Als unser Hund Flöhe hatte passierte genau dasselbe: Meine Mutter, meine Tante und ich wurden auch von den Hundeflöhen gebissen. Mein Vater hat niemals auch nur einen Flohbiss abgekriegt! So hatte er nie Verständnis aufbringen können für unser Klagen und Gejammer und unsere aufgekratzten Beine - Flohstiche jucken nämlich höllisch und das über Wochen.

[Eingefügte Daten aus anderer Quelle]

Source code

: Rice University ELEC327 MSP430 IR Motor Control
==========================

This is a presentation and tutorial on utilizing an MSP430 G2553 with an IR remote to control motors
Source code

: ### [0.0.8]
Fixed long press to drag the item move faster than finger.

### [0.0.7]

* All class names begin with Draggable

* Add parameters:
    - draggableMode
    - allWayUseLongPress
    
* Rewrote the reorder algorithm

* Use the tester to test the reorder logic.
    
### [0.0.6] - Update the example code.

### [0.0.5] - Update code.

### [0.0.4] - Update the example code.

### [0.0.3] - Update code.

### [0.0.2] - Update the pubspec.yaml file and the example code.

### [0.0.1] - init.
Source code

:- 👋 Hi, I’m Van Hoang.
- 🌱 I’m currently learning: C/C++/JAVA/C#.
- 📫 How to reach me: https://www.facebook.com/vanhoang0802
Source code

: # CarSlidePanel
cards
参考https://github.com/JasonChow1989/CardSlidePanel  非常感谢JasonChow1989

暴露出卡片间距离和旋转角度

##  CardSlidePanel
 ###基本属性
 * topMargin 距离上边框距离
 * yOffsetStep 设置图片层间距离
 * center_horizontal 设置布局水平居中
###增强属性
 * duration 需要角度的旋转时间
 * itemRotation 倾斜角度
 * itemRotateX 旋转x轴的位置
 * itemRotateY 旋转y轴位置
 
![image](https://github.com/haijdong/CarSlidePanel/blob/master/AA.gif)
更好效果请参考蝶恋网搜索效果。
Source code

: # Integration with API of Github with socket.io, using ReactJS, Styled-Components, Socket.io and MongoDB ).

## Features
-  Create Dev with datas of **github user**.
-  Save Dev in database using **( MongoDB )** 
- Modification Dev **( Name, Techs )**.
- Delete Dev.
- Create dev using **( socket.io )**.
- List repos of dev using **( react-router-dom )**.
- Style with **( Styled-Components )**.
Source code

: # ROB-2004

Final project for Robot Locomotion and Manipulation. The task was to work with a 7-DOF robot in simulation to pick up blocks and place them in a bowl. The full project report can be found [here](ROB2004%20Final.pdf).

Bei meinen Freunden, die Tiere hatten, wurde ich als „Flohindikator“ eingesetzt. Zum Beispiel hatte eine Freundin von mir zwei Katzen. Sie wohnte im vierten Stock, die Katzen kamen also niemals aus dem Haus. Nachdem ich etwa eine halbe Stunde bei ihr war, haben mich zwei Flöhe gebissen. Meine Freundin wollte mir absolut nicht glauben als ich ihr das sagte. Ich war jedoch eine erfahrene „Flohkillerin“ und fing den nächsten Floh, der auf mein Bein krabbelte und zerquetschte ihn zwischen meinen Fingernägeln. Der Anblick des toten Flohs überzeugte dann auch meine Freundin - wie auch immer die Flöhe in ihre Wohnung gekommen waren.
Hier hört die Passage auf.